Available from Amazon
Carter, Works for Cello, A. Descharmes
Before that work, reserved for the second half, we were also treated to the observation of another 100th birthday, that of Elliott Carter, who has actually lived long enough to witness his own centenary on Thursday, with a big cake at Carnegie Hall. Alexis Descharmes is known for his devotion to contemporary composers, as his fine recordings of the complete works for cello by living composers, including Kaija Saariaho and Elliott Carter, have shown. He anchored this beautifully crafted set of Carter pieces, opening with the 1948 cello sonata, a work more in Carter's Nadia Boulanger-influenced neoclassical style. Like Matt Haimovitz, who played the piece a couple months ago here, Descharmes milked the lyrical cello line of the first movement, presented over a quasi-Baroque walking bass texture in the piano. The second movement was a light-hearted scherzo, with fizzy pizzicati and staccato touches in the piano, and the cello cantillation in the slow movement was fervent, although Descharmes's tone high on the A string sometimes wobbled wide of the mark.

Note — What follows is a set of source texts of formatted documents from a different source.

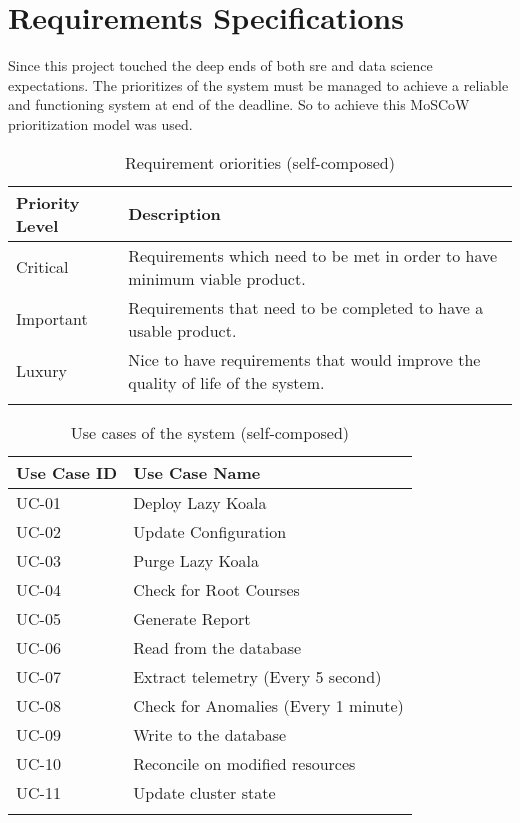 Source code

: \section{Requirements Specifications}

Since this project touched the deep ends of both \ac{sre} and data science expectations. The prioritizes of the system must be managed to achieve a reliable and functioning system at end of the deadline. So to achieve this MoSCoW prioritization model was used.

\begin{longtable}{|p{25mm}|p{128mm}|}
\hline
    \textbf{Priority Level} &
    \textbf{Description} \\ \hline
    
    Critical  &
    Requirements which need to be met in order to have minimum viable product. \\ \hline

    Important &
    Requirements that need to be completed to have a usable product. \\ \hline

    Luxury &
    Nice to have requirements that would improve the quality of life of the system. \\ \hline
\caption{Requirement oriorities (self-composed)}
\end{longtable}

\begin{longtable}{|p{35mm}|p{118mm}|}
\hline
    \textbf{Use Case ID} & \textbf{Use Case Name }              \\ \hline
    UC-01                & Deploy Lazy Koala                    \\ \hline
    UC-02                & Update Configuration                 \\ \hline
    UC-03                & Purge Lazy Koala                     \\ \hline
    UC-04                & Check for Root Courses               \\ \hline
    UC-05                & Generate Report                      \\ \hline
    UC-06                & Read from the database               \\ \hline
    UC-07                & Extract telemetry (Every 5 second)   \\ \hline
    UC-08                & Check for Anomalies (Every 1 minute) \\ \hline
    UC-09                & Write to the database                \\ \hline
    UC-10                & Reconcile on modified resources      \\ \hline
    UC-11                & Update cluster state                 \\ \hline
\caption{Use cases of the system (self-composed)}
\end{longtable}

The more traditional sound was bookended by Carter's 1944 Elegy, arranged by Descharmes for the same instrumentation as Messiaen's Quatuor, the Coplandesque dewiness, bordering on the grotesquely lacrymose, forming a misty-eyed tribute to Carter. In between were five detailed miniatures for the players' respective solo instruments, all composed in the last decade of the 20th century. Descharmes has already proven himself at La Maison Française, but it was here that his colleagues showed their chops, especially Julien-Laferrière, whose rendition of Gra for solo clarinet, from 1993, was an encyclopedic game of textures, attacks, and melodic interest, with an exemplary tone that did not get shrill in the stratosphere. The overtone effects called for by Carter in this piece were ghostly.

Other Reviews:

Anne Midgette, Elliott Carter at 100: His Candle Still Burns (Washington Post, December 15)
The quartet's rendition of the Messiaen Quatuor fell on the short side of average timings, at 50 minutes with pauses in between. The tempo choices gave a cursory quality to some of the movements, especially seeming to cheat the eternity and immortality of Jesus (nos. 5 and 8), although the dissolve from fortissimo al niente at the end of the fifth movement was beautiful, like ice melting away under sudden heat. Time slowed but did not seem to cease, as it can in more extravagantly slow performances. The effect was worsened, surprisingly, by the slightly prosaic approach of Cottet to the many repeated chords in the piano part, which were skillfully voiced but often seemed too much like one another. Some of the most effective playing came in the first movement, Liturgie de crystal, where the sense of time being charted, separated, recombined came across in the flowing ostinato of piano chords and the disembodied sound of the sliding cello. As forecast in the Carter set, clarinetist Julien-Laferriere was the centerpiece, with breathtaking (-giving) control in the third movement’s notes that crescendo from nothing to crushing power. It was a performance with many good parts that did not quite add up to something great.

The inauguration of Barack Obama has scuttled the plans at La Maison Française to host François-Frédéric Guy playing the complete sonatas of Beethoven in January. However, he will be featured in their next concert -- just one -- on January 22.

1 comment:

Anonymous said...

How about a post about one of the unrecognized masters of the 20th century who also celebrates 100 years this year: Slovakia's Eugen Suchon.